Statistical analysis

Data are represented as the mean ± the standard deviation. Statistical analysis to compare results between two groups was carried out using an unpaired Student’s t-test. P < 0.05 was considered to be statistically significant.

Results

Surface characterization

Figure 1A–C shows scanning electron microscopic images of the surface topography of smooth alumina and nanoporous alumina with 20 nm and 100 nm pores, respectively. The nanoporous alumina surfaces were flat, and the circular pores were homogeneously distributed on the surface. The depth of the pores was 60 μm, which is the same as the thickness of the membranes. Figure 1D shows a cross-sectional scanning electron microscopic image of nanoporous alumina with pores of 100 nm. The surface contact area of porous alumina was obtained by calculations from the scanning electron microscopic images in Figure 1B and C using ImageJ software (Figure 1E). Porous alumina with 20 nm pores showed a larger contact area than alumina with 100 nm pores. The surface topography and profile of the alumina substrates was characterized by atomic force microscopy. Three-dimensional surface topographies of the smooth alumina and nanoporous alumina are shown in Figure 2A–C, respectively, and their corresponding surface profiles are shown in Figure 2D–F. The valleys observed in Figure 2B and C indicate pores on the membranes. The profiles shown in Figure 2E and F suggest that the pores were uniformly distributed on the alumina surfaces and that the pore diameter corresponded to the values measured by scanning electron microscopy.

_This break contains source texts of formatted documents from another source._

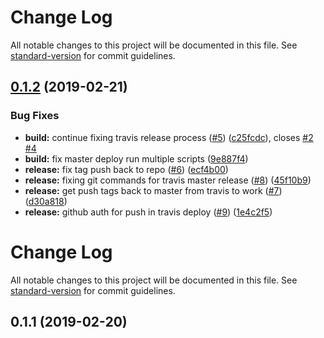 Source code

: # Change Log

All notable changes to this project will be documented in this file. See [standard-version](https://github.com/conventional-changelog/standard-version) for commit guidelines.

## [0.1.2](https://github.com/PierianDx/react-app-boilerplate/compare/v0.1.1...v0.1.2) (2019-02-21)


### Bug Fixes

* **build:** continue fixing travis release process ([#5](https://github.com/PierianDx/react-app-boilerplate/issues/5)) ([c25fcdc](https://github.com/PierianDx/react-app-boilerplate/commit/c25fcdc)), closes [#2](https://github.com/PierianDx/react-app-boilerplate/issues/2) [#4](https://github.com/PierianDx/react-app-boilerplate/issues/4)
* **build:** fix master deploy run multiple scripts ([9e887f4](https://github.com/PierianDx/react-app-boilerplate/commit/9e887f4))
* **release:** fix tag push back to repo ([#6](https://github.com/PierianDx/react-app-boilerplate/issues/6)) ([ecf4b00](https://github.com/PierianDx/react-app-boilerplate/commit/ecf4b00))
* **release:** fixing git commands for travis master release ([#8](https://github.com/PierianDx/react-app-boilerplate/issues/8)) ([45f10b9](https://github.com/PierianDx/react-app-boilerplate/commit/45f10b9))
* **release:** get push tags back to master from travis to work ([#7](https://github.com/PierianDx/react-app-boilerplate/issues/7)) ([d30a818](https://github.com/PierianDx/react-app-boilerplate/commit/d30a818))
* **release:** github auth for push in travis deploy ([#9](https://github.com/PierianDx/react-app-boilerplate/issues/9)) ([1e4c2f5](https://github.com/PierianDx/react-app-boilerplate/commit/1e4c2f5))



# Change Log

All notable changes to this project will be documented in this file. See [standard-version](https://github.com/conventional-changelog/standard-version) for commit guidelines.

## 0.1.1 (2019-02-20)
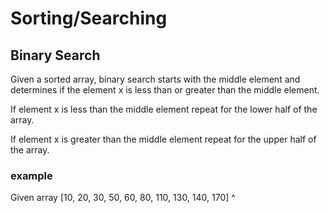 # Sorting/Searching

## Binary Search
<p> Given a sorted array, binary search starts with the middle element and determines if the element x is less than or greater than the middle element.</p>
<p> If element x is less than the middle element repeat for the lower half of the array. </p>
<p> If element x is greater than the middle element repeat for the upper half of the array. </p>

### example

<p> 
    Given array [10, 20, 30, 50, 60, 80, 110, 130, 140, 170] 
                                  ^   
</p>
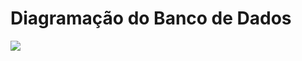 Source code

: # Diagramação do Banco de Dados
<div><img src="https://github.com/Marlon1337s/CourseFlow/issues/3#issue-1940279109"/></div>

Scanning electron microscopic images of (A) a smooth alumina surface, (B and C) nanoporous alumina surfaces with pore diameters of 20 nm and 100 nm, respectively; (D) a cross-sectional scanning electron microscopic image of nanoporous alumina with 100 nm pores, and (E) surface contact area of alumina with different pore sizes.

Atomic force microscopic images and surface relief profiles of smooth alumina (A and D) and nanoporous alumina surfaces with pore diameters of 20 nm (B and E) and 100 nm (C and F).

Cell viability

An MTT assay was used to evaluate the viability of MSCs cultured on different substrates. The representative absorbance of the MSCs is shown in Figure 3. MSCs cultured on nanoporous alumina substrates with either 20 nm pores or 100 nm pores showed significantly higher cell viability (P < 0.05) than those cultured on smooth alumina after incubation for 4 days and 7 days. This result indicates that porous alumina is advantageous for cell growth. However, cell viability decreased with increasing pore size.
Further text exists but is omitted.